SEXTON: We are, after 9/11 I said to our folks, “I don’t want us to refer to ourselves anymore as New York University. I want us to refer to ourselves as The New York University. I want to affirm our connection to New York.” Now that’s not done … that “the” isn’t there … that’s done to affirm New York. It’s not done to, to say there aren’t other great universities in New York.
HEFFNER: I mentioned …
SEXTON: Yeah.
HEFFNER: … “the one” …
SEXTON: Yeah. Well, in … well …
HEFFNER: Okay …
SEXTON: … strike that now, I’m a Fordham graduate … I will not let you say …
HEFFNER: Okay.
SEXTON: … and I incorporate Princeton and Yale into the greater New York area, and think that one of the things … you know, when you talk about faculty members getting involved in an enterprise instead of being independent contractors … I think that the great educational institutions of New York should either … at the American Academy of Arts & Sciences, with my friend Lee Bollinger, who, who frankly I proposed to the Board of Trustees for the Presidency of NYU, as they were talking to me about it. And I said he’d be better. You know, I think Lee is one of the great educators in America.

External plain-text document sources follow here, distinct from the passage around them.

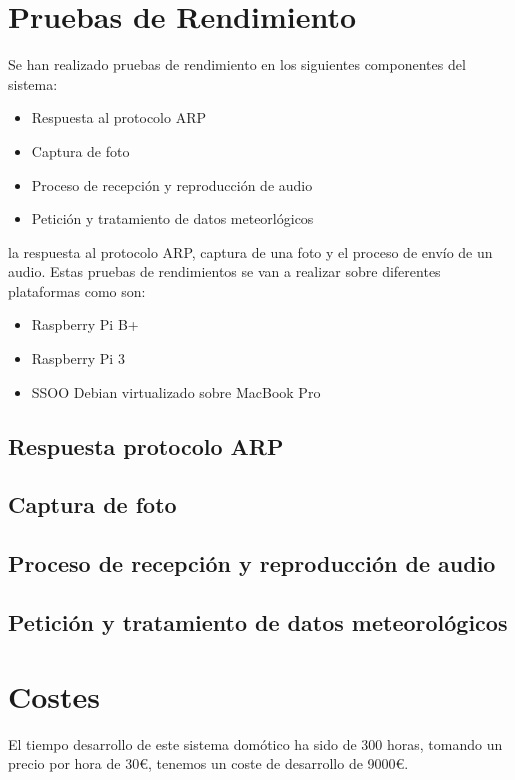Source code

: \documentclass[10pt,journal,compsoc]{IEEEtran}
\begin{document}
\section{Pruebas de Rendimiento}
Se han realizado pruebas de rendimiento en los siguientes componentes del sistema:
\begin{itemize}
  \item Respuesta al protocolo ARP
  \item Captura de foto
  \item Proceso de recepción y reproducción de audio
  \item Petición y tratamiento de datos meteorlógicos
\end{itemize}
 la respuesta al protocolo ARP, captura de una foto y el proceso de envío de 
un audio. Estas pruebas de rendimientos se van a realizar sobre diferentes 
plataformas como son:
\begin{itemize}
\item Raspberry Pi B+
\item Raspberry Pi 3
\item SSOO Debian virtualizado sobre MacBook Pro
\end{itemize}

\subsection{Respuesta protocolo ARP}

\subsection{Captura de foto}

\subsection{Proceso de recepción y reproducción de audio}

\subsection{Petición y tratamiento de datos meteorológicos}


\section{Costes}
El tiempo desarrollo de este sistema domótico ha sido de 300 horas, tomando un 
precio por hora de 30\euro, tenemos un coste de desarrollo de 9000\euro.
\end{document}
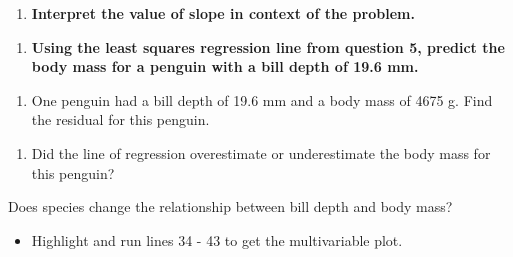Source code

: \documentclass[
]{report}
\providecommand{\tightlist}{%
  \setlength{\itemsep}{0pt}\setlength{\parskip}{0pt}}
\begin{document}
\vspace{.5in}

\begin{enumerate}
\def\labelenumi{\arabic{enumi}.}
\setcounter{enumi}{5}
\tightlist
\item
  \textbf{Interpret the value of slope in context of the problem.}
\end{enumerate}

\vspace{.8in}

\begin{enumerate}
\def\labelenumi{\arabic{enumi}.}
\setcounter{enumi}{6}
\tightlist
\item
  \textbf{Using the least squares regression line from question 5, predict the body mass for a penguin with a bill depth of 19.6 mm.}
\end{enumerate}

\vspace{.6in}

\begin{enumerate}
\def\labelenumi{\arabic{enumi}.}
\setcounter{enumi}{7}
\tightlist
\item
  One penguin had a bill depth of 19.6 mm and a body mass of 4675 g. Find the residual for this penguin.
\end{enumerate}

\vspace{.8in}

\begin{enumerate}
\def\labelenumi{\arabic{enumi}.}
\setcounter{enumi}{8}
\tightlist
\item
  Did the line of regression overestimate or underestimate the body mass for this penguin?
\end{enumerate}

\vspace{0.2in}

Does species change the relationship between bill depth and body mass?

\begin{itemize}
\tightlist
\item
  Highlight and run lines 34 - 43 to get the multivariable plot.
\end{itemize}
\end{document}
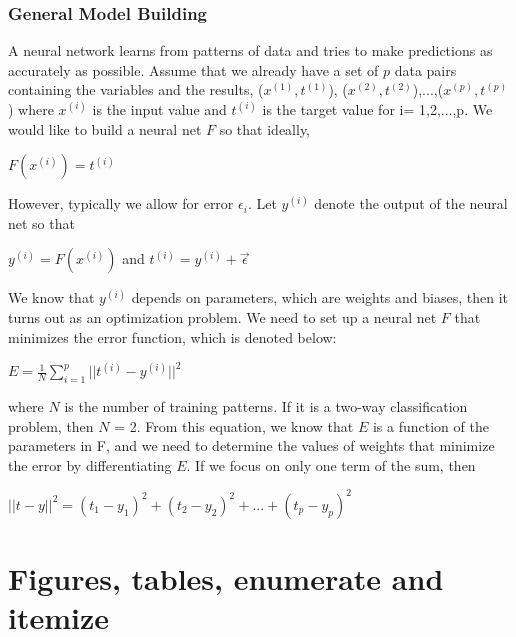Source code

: \documentclass[a4paper,11pt,oneside]{book}
\begin{document}
\subsection{General Model Building}
A neural network learns from patterns of data and tries to make predictions as accurately as possible. Assume that we already have a
set of $p$ data pairs containing the variables and the results, ($x^{(1)},t^{(1)}$), ($x^{(2)},t^{(2)}$),...,($x^{(p)},t^{(p)}$) where $x^{(i)}$ is the input value and $t^{(i)}$ is the target value for i= 1,2,...,p. We would like to build a neural net $F$ so that ideally, 
\begin{center}
$F(x^{(i)})=t^{(i)}$
\end{center}
However, typically we allow for error $\epsilon_i$. Let $y^{(i)}$ denote the output of the neural net so that

\begin{center}
	$y^{(i)}=F(x^{(i)})$ and $t^{(i)}=y^{(i)}+\overrightarrow{\epsilon}$
\end{center}
We know that $y^{(i)}$ depends on parameters, which are weights and biases,
then it turns out as an optimization problem. We need to set up a neural net $F$ that minimizes the error function, which is denoted below:
\begin{center}
	$E = \frac{1}{N}\sum_{i=1}^{p}||t^{(i)}-y^{(i)}||^2$ 
\end{center}
where $N$ is the number of training patterns. If it is a two-way classification problem, then $N$ = 2. From this equation, we know that $E$ is a
function of the parameters in F, and we need to determine the values
of weights that minimize the error by differentiating $E$.
If we focus on only one term of the sum, then
\begin{center}
	$||t-y||^2=(t_{1}-y_{1})^2+(t_{2}-y_{2})^2+...+(t_{p}-y_{p})^2$ 
\end{center}










\chapter{Figures, tables, enumerate and itemize}
\end{document}
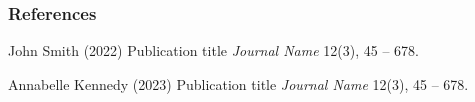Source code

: \documentclass[
	11pt, %
]{beamer}
\begin{document}
\begin{frame} %
    \frametitle{References}

    \begin{thebibliography}{99} %
        \footnotesize %

        John Smith (2022)
        \newblock Publication title
        \newblock \emph{Journal Name} 12(3), 45 -- 678.

        Annabelle Kennedy (2023)
        \newblock Publication title
        \newblock \emph{Journal Name} 12(3), 45 -- 678.
    \end{thebibliography}
\end{frame}
\end{document}
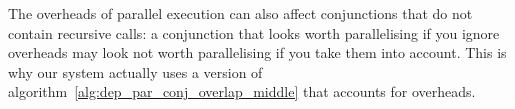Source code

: 
The overheads of parallel execution can also affect conjunctions
that do not contain recursive calls:
a conjunction that looks worth parallelising if you ignore overheads
may look not worth parallelising if you take them into account.
This is why our system actually uses
a version of algorithm~\ref{alg:dep_par_conj_overlap_middle}
that accounts for overheads.

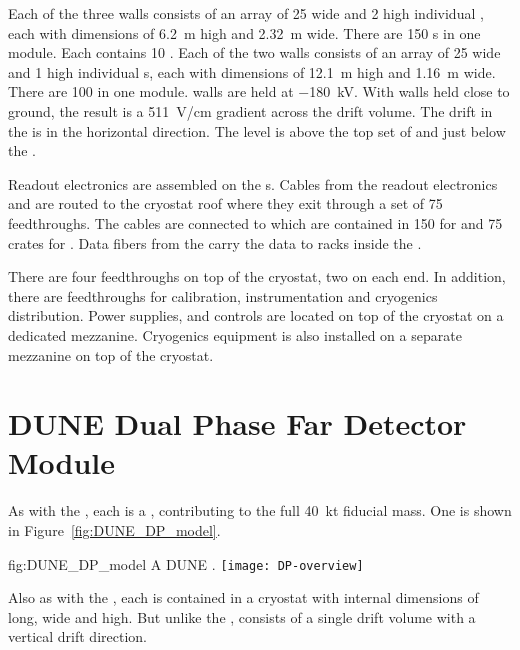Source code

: Each of the three  walls consists of an array of \num{25}
wide and \num{2} high individual , each with dimensions
of \SI{6.2}{\meter} high and \SI{2.32}{\meter} wide. There are
\num{150} s in one module. Each  contains
\num{10} . Each of the two  walls consists of an
array of \num{25} wide and \num{1} high individual s, each
with dimensions of \SI{12.1}{\meter} high and \SI{1.16}{\meter}
wide. There are \num{100}  in one module.  
walls are held at $-$\SI{180}{\kilo\volt}. With  walls held
close to ground, the result is a \SI{511}{\volt/\centi\meter} gradient
across the drift volume. The drift in the  is in the horizontal 
direction. The  level is above the top set of  and just
below the .

Readout electronics are assembled on the s. Cables from the
readout electronics and  are routed to the cryostat roof
where they exit through a set of \num{75} feedthroughs. The cables are
connected to  which are contained in \num{150}
 for  and \num{75} crates for . Data
fibers from the  carry the data to  racks
inside the .

There are four  feedthroughs on top of the cryostat, two on
each end. In addition, there are feedthroughs for calibration,
instrumentation and cryogenics distribution. Power supplies, and
controls are located on top of the cryostat on a dedicated
mezzanine. Cryogenics equipment is also installed on a separate
mezzanine on top of the cryostat.

\section{DUNE Dual Phase Far Detector Module}
\label{sec:fdsp-DP-module}

As with the , each  is a \nominalmodsize {},
contributing to the full \SI{40}{\kilo\tonne}  fiducial
mass.  One \nominalmodsize {} is shown in
Figure~\ref{fig:DUNE_DP_model}.
\begin{dunefigure}{fig:DUNE_DP_model} {A \nominalmodsize DUNE 
    .}
  \texttt{[image: DP-overview]}
\end{dunefigure} 

Also as with the , each  is contained in a
cryostat with internal dimensions of \cryostatlen %
long,
\cryostatwdth %
wide and \cryostatht %
high. But unlike the
,  consists of a single drift volume with
a vertical drift direction.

And when Lee and I had a joint appearance at the American Academy of Arts & Sciences, one of the things I proposed was that we begin to build together, with, with all the great educational institutions, the educational capital of the world here in the city, using that … knowledge isn’t a zero sum game.
If, if there’s a professor of physics, whose a terrific physicists who’s entertaining offers from Harvard and NYU and Columbia and Stanford, and he’s not going to come to NYU, I’d most of all like him to come to Columbia. So that he’d be in the game with us.
HEFFNER: Mr. President, this leads me to a question that I don’t know what the answer to is, and maybe you do. What’s going to be the impact of 9/11 upon the university itself. And I don’t mean NYU, and I don’t mean Columbia and I don’t mean New York City. I mean upon study …
SEXTON: Well …
HEFFNER: … and the search for excellence.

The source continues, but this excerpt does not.